The main point of the write up struck me as:
If men preferred small dogs and women preferred large dogs, and the researchers used more data from men, then the algorithm would lean towards ranking smaller dogs cuter, because those dogs are better-known by the algorithm.
My immediate reaction is that this type of training set bias is commonplace.
More interesting are the following biases in algorithms:
- Selecting the numerical recipes to use for numerical alchemy
- Sequencing of the chains of numerical recipes
- Threshold settings for the numerical recipes
- Methods for automatic or semi automatic threshold adjustments.

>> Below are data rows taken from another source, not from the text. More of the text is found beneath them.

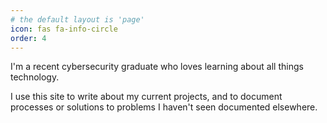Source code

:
 ```yaml
---
# the default layout is 'page'
icon: fas fa-info-circle
order: 4
---
```


I\'m a recent cybersecurity graduate who loves learning about all things technology.

I use this site to write about my current projects, and to document processes or solutions to problems I haven't seen documented elsewhere.
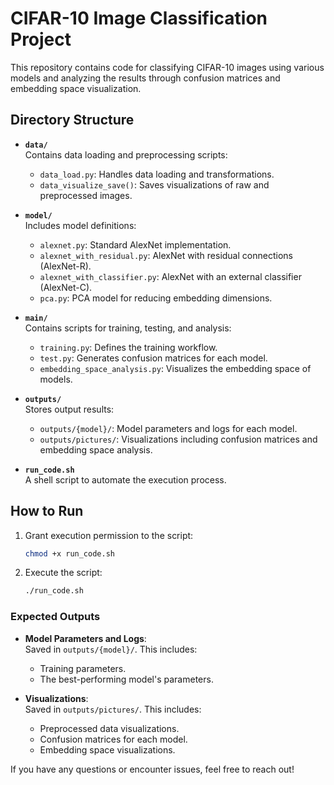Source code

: # CIFAR-10 Image Classification Project

This repository contains code for classifying CIFAR-10 images using various models and analyzing the results through confusion matrices and embedding space visualization.

## Directory Structure

- **`data/`**  
  Contains data loading and preprocessing scripts:
  - `data_load.py`: Handles data loading and transformations.
  - `data_visualize_save()`: Saves visualizations of raw and preprocessed images.

- **`model/`**  
  Includes model definitions:
  - `alexnet.py`: Standard AlexNet implementation.
  - `alexnet_with_residual.py`: AlexNet with residual connections (AlexNet-R).
  - `alexnet_with_classifier.py`: AlexNet with an external classifier (AlexNet-C).
  - `pca.py`: PCA model for reducing embedding dimensions.

- **`main/`**  
  Contains scripts for training, testing, and analysis:
  - `training.py`: Defines the training workflow.
  - `test.py`: Generates confusion matrices for each model.
  - `embedding_space_analysis.py`: Visualizes the embedding space of models.

- **`outputs/`**  
  Stores output results:
  - `outputs/{model}/`: Model parameters and logs for each model.
  - `outputs/pictures/`: Visualizations including confusion matrices and embedding space analysis.

- **`run_code.sh`**  
  A shell script to automate the execution process.

## How to Run

1. Grant execution permission to the script:
   ```bash
   chmod +x run_code.sh
   ```
2. Execute the script:
   ```bash
   ./run_code.sh
   ```
### Expected Outputs

- **Model Parameters and Logs**:  
  Saved in `outputs/{model}/`. This includes:
  - Training parameters.
  - The best-performing model's parameters.

- **Visualizations**:  
  Saved in `outputs/pictures/`. This includes:
  - Preprocessed data visualizations.
  - Confusion matrices for each model.
  - Embedding space visualizations.

If you have any questions or encounter issues, feel free to reach out!
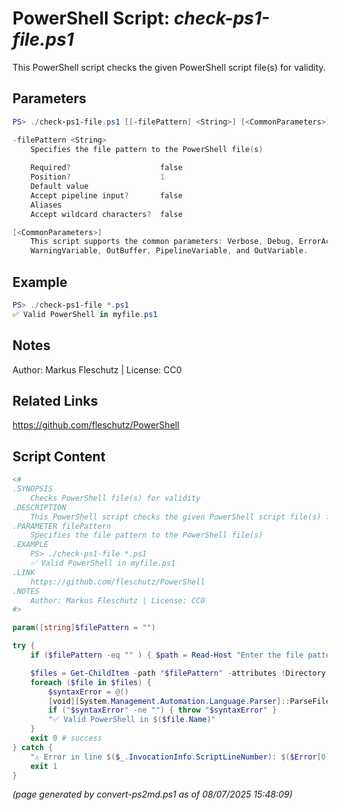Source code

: PowerShell Script: *check-ps1-file.ps1*
===================================

This PowerShell script checks the given PowerShell script file(s) for validity.

Parameters
----------
```powershell
PS> ./check-ps1-file.ps1 [[-filePattern] <String>] [<CommonParameters>]

-filePattern <String>
    Specifies the file pattern to the PowerShell file(s)
    
    Required?                    false
    Position?                    1
    Default value                
    Accept pipeline input?       false
    Aliases                      
    Accept wildcard characters?  false

[<CommonParameters>]
    This script supports the common parameters: Verbose, Debug, ErrorAction, ErrorVariable, WarningAction, 
    WarningVariable, OutBuffer, PipelineVariable, and OutVariable.
```

Example
-------
```powershell
PS> ./check-ps1-file *.ps1
✅ Valid PowerShell in myfile.ps1

```

Notes
-----
Author: Markus Fleschutz | License: CC0

Related Links
-------------
https://github.com/fleschutz/PowerShell

Script Content
--------------
```powershell
<#
.SYNOPSIS
	Checks PowerShell file(s) for validity
.DESCRIPTION
	This PowerShell script checks the given PowerShell script file(s) for validity.
.PARAMETER filePattern
	Specifies the file pattern to the PowerShell file(s)
.EXAMPLE
	PS> ./check-ps1-file *.ps1
	✅ Valid PowerShell in myfile.ps1
.LINK
	https://github.com/fleschutz/PowerShell
.NOTES
	Author: Markus Fleschutz | License: CC0
#>

param([string]$filePattern = "")

try {
	if ($filePattern -eq "" ) { $path = Read-Host "Enter the file pattern to the PowerShell file(s)" }

	$files = Get-ChildItem -path "$filePattern" -attributes !Directory
	foreach ($file in $files) {
		$syntaxError = @()
		[void][System.Management.Automation.Language.Parser]::ParseFile($file, [ref]$null, [ref]$syntaxError)
		if ("$syntaxError" -ne "") { throw "$syntaxError" }
		"✅ Valid PowerShell in $($file.Name)"
	}
	exit 0 # success
} catch {
	"⚠️ Error in line $($_.InvocationInfo.ScriptLineNumber): $($Error[0])"
	exit 1
}
```

*(page generated by convert-ps2md.ps1 as of 08/07/2025 15:48:09)*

There’s more to bias than meets the eyes of puppy lovers. That’s the CPD or cute puppy delta.
Stephen E Arnold, September 20, 2016
The Case for Algorithmic Equity
September 20, 2016
We know that AI algorithms are skewed by the biases of both their creators and, depending on the application, their users. Social activist Cathy O’Neil addresses the broad consequences to society in her book, Weapons of Math Destruction. Time covers her views in its article, “This Mathematician Says Big Data is Causing a ‘Silent Financial Crisis’.” O’Neil studied mathematics at Harvard, utilized quantitative trading at a hedge-fund, and introduced a targeted-advertising startup. It is fair to say she knows what she is talking about.

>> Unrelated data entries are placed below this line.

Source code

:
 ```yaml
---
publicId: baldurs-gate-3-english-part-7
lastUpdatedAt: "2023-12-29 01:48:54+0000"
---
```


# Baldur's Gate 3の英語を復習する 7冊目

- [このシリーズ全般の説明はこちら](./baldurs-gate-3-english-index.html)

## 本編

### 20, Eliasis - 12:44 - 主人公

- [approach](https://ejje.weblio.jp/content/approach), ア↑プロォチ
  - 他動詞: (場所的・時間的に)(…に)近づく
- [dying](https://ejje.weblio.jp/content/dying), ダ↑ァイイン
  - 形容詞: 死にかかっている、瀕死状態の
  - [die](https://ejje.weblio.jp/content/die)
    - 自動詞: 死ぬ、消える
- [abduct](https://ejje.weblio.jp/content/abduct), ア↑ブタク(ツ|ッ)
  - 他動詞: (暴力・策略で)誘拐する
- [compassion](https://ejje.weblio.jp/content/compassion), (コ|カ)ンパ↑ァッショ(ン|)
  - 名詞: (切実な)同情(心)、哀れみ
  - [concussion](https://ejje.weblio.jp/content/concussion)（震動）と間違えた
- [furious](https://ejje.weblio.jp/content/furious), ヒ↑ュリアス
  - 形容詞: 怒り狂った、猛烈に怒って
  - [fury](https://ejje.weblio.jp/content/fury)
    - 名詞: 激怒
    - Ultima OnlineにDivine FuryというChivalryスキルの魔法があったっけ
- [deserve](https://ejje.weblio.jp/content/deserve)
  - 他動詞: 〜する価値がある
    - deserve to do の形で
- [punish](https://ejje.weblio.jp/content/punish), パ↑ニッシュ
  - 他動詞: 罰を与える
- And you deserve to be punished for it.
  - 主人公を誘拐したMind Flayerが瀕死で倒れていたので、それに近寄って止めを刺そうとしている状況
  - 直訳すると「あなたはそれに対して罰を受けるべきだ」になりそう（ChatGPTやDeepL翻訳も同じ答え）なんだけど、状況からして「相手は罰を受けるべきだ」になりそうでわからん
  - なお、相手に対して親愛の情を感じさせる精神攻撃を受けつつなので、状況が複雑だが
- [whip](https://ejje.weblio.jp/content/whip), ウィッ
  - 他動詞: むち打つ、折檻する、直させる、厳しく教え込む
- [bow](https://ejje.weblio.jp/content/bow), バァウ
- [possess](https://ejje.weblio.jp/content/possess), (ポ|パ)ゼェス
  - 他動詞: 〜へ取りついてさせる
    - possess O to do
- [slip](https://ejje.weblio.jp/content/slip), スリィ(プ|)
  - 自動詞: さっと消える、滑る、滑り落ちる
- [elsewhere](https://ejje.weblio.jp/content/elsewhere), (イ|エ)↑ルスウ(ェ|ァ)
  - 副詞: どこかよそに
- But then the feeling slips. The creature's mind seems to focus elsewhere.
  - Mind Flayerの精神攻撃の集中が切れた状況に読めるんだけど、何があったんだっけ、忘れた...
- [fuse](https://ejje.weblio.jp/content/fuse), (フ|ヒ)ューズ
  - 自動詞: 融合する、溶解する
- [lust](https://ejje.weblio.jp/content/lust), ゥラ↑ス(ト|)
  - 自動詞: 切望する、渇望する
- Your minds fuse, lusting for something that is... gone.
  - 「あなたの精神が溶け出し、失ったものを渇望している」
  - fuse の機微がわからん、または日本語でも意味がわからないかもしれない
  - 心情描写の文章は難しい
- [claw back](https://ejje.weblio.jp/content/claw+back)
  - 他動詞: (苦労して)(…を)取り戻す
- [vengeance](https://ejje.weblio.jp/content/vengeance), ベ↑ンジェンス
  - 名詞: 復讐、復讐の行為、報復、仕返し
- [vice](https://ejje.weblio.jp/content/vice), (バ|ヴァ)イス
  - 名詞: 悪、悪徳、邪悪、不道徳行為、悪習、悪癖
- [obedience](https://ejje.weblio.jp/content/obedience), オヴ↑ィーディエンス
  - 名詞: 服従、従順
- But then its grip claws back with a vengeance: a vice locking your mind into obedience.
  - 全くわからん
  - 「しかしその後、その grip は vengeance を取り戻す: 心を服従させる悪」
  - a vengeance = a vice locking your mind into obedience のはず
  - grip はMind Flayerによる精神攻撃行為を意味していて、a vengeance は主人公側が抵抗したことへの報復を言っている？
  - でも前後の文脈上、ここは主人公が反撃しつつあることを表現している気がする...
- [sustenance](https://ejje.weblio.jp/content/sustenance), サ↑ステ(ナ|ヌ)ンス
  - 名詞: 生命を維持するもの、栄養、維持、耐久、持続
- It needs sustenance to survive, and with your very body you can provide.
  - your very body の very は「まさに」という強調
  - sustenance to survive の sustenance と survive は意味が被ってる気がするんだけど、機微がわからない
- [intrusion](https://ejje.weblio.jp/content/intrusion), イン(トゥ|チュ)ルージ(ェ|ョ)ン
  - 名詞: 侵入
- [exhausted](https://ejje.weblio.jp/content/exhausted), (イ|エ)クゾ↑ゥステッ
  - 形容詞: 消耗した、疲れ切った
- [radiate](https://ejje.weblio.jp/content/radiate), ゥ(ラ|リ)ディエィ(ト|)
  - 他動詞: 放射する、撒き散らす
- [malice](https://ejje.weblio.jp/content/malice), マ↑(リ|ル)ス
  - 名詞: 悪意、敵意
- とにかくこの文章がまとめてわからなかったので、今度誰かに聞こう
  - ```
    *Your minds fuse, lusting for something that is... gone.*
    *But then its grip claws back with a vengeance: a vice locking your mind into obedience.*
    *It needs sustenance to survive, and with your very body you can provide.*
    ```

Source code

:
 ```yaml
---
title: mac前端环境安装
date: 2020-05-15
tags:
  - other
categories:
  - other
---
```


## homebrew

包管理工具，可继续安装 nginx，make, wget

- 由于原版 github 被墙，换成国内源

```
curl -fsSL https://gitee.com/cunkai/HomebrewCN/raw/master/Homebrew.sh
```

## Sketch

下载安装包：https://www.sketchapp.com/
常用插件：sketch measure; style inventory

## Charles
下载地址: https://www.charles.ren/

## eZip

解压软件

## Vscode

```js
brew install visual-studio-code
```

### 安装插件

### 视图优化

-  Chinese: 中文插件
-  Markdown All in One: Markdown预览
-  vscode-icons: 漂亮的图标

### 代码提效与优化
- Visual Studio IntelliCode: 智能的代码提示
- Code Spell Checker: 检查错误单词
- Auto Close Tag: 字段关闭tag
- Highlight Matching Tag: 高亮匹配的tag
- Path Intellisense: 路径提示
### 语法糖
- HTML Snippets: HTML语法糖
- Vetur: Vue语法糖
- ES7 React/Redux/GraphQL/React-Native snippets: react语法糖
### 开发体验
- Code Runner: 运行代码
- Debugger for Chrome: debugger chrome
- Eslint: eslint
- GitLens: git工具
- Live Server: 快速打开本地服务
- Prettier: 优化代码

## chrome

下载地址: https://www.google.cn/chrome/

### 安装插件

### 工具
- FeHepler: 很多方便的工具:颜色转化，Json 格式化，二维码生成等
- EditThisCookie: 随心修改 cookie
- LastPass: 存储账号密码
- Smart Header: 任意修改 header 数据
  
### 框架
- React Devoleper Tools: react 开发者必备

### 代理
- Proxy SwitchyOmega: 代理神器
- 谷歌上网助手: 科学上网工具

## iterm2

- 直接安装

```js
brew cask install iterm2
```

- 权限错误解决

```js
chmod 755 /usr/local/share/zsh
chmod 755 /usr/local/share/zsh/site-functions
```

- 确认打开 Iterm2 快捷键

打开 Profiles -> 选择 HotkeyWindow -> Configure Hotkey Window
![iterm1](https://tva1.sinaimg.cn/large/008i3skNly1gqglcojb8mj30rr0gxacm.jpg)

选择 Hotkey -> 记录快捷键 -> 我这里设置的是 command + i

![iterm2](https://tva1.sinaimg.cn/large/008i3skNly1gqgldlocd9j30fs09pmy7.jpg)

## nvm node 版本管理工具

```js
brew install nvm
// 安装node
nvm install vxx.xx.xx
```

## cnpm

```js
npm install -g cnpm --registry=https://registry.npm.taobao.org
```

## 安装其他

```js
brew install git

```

More and more businesses and organizations rely on algorithms to make decisions that have big impacts on people’s lives: choices about employment, financial matters, scholarship awards, and where to deploy police officers, for example. Yet, the processes are shrouded in secrecy, and lawmakers are nowhere close to being on top of the issue. There is currently no way to ensure these decisions are anything approaching fair. In fact, the algorithms can create a sort of feedback loop of disadvantage. Reporter Rana Foroohar writes:
Using her deep technical understanding of modeling, she shows how the algorithms used to, say, rank teacher performance are based on exactly the sort of shallow and volatile type of data sets that informed those faulty mortgage models in the run up to 2008. Her work makes particularly disturbing points about how being on the wrong side of an algorithmic decision can snowball in incredibly destructive ways—a young black man, for example, who lives in an area targeted by crime fighting algorithms that add more police to his neighborhood because of higher violent crime rates will necessarily be more likely to be targeted for any petty violation, which adds to a digital profile that could subsequently limit his credit, his job prospects, and so on. Yet neighborhoods more likely to commit white collar crime aren’t targeted in this way.
Yes, unsurprisingly, it is the underprivileged who bear the brunt of algorithmic aftermath; the above is just one example. The write-up continues:
Indeed, O’Neil writes that WMDs [Weapons of Math Destruction] punish the poor especially, since ‘they are engineered to evaluate large numbers of people. They specialize in bulk. They are cheap. That’s part of their appeal.’ Whereas the poor engage more with faceless educators and employers, ‘the wealthy, by contrast, often benefit from personal input. A white-shoe law firm or an exclusive prep school will lean far more on recommendations and face-to-face interviews than a fast-food chain or a cash-strapped urban school district. The privileged… are processed more by people, the masses by machines.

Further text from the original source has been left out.